Resonance of lone pair of nitrogen in 4‐nitroaniline and piperidin‐2‐one

Question

While working out some questions on comparing the basic nature of various compounds, I came across the following two compounds:

In case of A I could see several resonating structures, and also the −M effect of the nitro group. So justifying based on the number of resonance structures, I could tell that the lone pairs are more delocalized in A than in B. Hence B is more basic.

However, on verifying my answer I found that A was more basic.

The only reason I could come up with is that in compound A, majority of the resonance includes a negative charge on carbon, but in compound B, the negative charge lands on the more electronegative oxygen, which better succeeds in stabilizing it. But it doesn't seem right for me.

Can anyone please tell me the correct reason for this?

Answer 1

Considering that you're referring to the difference in the number of resonating structures, you're right in that aspect. 4‐Nitroaniline does have more resonating structures than piperidin‐2‐one. But in organic chemistry, you should be knowing that for a phenomenon to happen, there have to be several contributing factors.
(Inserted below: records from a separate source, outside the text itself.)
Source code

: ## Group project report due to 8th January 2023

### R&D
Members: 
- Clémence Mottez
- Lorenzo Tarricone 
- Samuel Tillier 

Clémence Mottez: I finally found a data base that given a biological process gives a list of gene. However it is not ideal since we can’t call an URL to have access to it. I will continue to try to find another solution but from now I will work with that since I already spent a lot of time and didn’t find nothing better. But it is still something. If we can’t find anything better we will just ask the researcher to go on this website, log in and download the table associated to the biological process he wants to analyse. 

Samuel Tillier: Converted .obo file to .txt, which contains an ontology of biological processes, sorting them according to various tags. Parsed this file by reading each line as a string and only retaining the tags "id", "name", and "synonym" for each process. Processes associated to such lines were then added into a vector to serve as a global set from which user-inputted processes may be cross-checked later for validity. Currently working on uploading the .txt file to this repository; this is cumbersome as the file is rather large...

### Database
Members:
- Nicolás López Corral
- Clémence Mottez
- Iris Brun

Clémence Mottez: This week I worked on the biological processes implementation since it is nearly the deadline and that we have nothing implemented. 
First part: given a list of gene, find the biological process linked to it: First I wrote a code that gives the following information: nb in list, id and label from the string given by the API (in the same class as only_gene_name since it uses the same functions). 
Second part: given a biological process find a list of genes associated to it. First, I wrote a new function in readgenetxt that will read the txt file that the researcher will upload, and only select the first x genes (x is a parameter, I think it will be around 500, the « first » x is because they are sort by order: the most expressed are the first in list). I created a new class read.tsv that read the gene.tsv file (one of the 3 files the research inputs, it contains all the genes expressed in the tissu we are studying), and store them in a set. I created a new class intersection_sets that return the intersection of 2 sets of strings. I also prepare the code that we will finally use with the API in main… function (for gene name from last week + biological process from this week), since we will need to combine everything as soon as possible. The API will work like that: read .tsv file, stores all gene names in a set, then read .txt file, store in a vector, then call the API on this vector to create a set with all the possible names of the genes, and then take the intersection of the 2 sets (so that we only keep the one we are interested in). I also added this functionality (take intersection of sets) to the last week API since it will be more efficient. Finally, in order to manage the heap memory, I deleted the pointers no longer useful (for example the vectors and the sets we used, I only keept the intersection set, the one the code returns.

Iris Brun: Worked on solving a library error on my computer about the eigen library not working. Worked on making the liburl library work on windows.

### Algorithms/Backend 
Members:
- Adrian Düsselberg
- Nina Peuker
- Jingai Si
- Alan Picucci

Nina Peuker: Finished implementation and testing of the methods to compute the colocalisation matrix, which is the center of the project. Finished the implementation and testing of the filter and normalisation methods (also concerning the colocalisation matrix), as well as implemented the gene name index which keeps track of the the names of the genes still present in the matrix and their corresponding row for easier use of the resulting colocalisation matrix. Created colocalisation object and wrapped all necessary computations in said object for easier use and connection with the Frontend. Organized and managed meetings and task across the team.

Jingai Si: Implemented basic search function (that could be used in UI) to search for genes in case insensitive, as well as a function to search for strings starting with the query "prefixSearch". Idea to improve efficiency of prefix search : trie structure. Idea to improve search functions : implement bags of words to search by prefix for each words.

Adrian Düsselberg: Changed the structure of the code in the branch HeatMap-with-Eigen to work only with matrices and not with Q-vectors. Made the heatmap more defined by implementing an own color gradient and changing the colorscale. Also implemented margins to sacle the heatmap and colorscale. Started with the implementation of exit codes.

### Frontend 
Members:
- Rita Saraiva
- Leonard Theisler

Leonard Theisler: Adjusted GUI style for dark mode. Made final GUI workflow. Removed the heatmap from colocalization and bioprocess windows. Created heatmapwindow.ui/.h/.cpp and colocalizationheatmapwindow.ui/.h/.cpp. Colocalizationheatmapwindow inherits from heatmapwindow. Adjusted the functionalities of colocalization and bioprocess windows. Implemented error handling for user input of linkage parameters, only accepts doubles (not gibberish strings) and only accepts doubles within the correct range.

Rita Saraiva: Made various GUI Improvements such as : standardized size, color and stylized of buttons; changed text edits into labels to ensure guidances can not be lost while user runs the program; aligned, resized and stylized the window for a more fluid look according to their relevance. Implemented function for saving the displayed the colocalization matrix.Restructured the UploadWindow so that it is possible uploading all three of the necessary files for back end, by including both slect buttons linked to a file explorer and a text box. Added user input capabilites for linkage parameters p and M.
While this includes the number of resonating structures as one, you have to take into consideration the other factors as well. And this includes the other factor you have mentioned in your answer — the position of the negative charge.
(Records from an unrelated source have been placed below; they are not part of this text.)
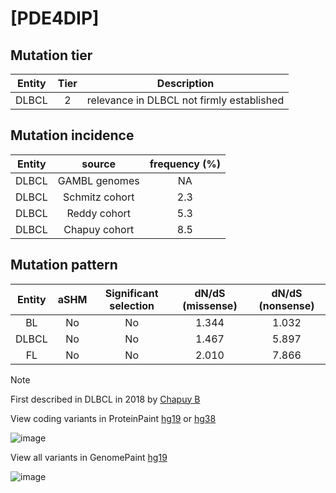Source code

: # [PDE4DIP]

## Mutation tier

|Entity|Tier|Description                              |
|:------:|:----:|-----------------------------------------|
|DLBCL |2   |relevance in DLBCL not firmly established|
## Mutation incidence

|Entity|source        |frequency (%)|
|:------:|:--------------:|:-------------:|
|DLBCL |GAMBL genomes | NA          |
|DLBCL |Schmitz cohort|2.3          |
|DLBCL |Reddy cohort  |5.3          |
|DLBCL |Chapuy cohort |8.5          |

## Mutation pattern

|Entity|aSHM|Significant selection|dN/dS (missense)|dN/dS (nonsense)|
|:------:|:----:|:---------------------:|:----------------:|:----------------:|
|BL    |No  |No                   |1.344           |1.032           |
|DLBCL |No  |No                   |1.467           |5.897           |
|FL    |No  |No                   |2.010           |7.866           |


> [!NOTE]
> First described in DLBCL in 2018 by [Chapuy B](https://pubmed.ncbi.nlm.nih.gov/29713087)

View coding variants in ProteinPaint [hg19](https://www.bcgsc.ca/downloads/morinlab/GAMBL/test/genes/PDE4DIP_protein.html)  or [hg38](https://www.bcgsc.ca/downloads/morinlab/GAMBL/test/genes/PDE4DIP_protein_hg38.html)

![image](../../images/proteinpaint/PDE4DIP_NM_014644.svg)

View all variants in GenomePaint [hg19](https://www.bcgsc.ca/downloads/morinlab/GAMBL/test/genes/PDE4DIP.html)

![image](../../images/proteinpaint/PDE4DIP.svg)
Since carbon is an atom which has an electronegativity of 2.55 (According to the Pauling scale), a negative charge on it would make it highly unstable, lowering the resonance energy, thus reducing the resonance stabilization in it. Nitrogen and oxygen have electronegativity of 3.04 and 3.44, respectively, thus a negative charge on those atoms would increase the resonance energy, thus increasing the resonance stabilization.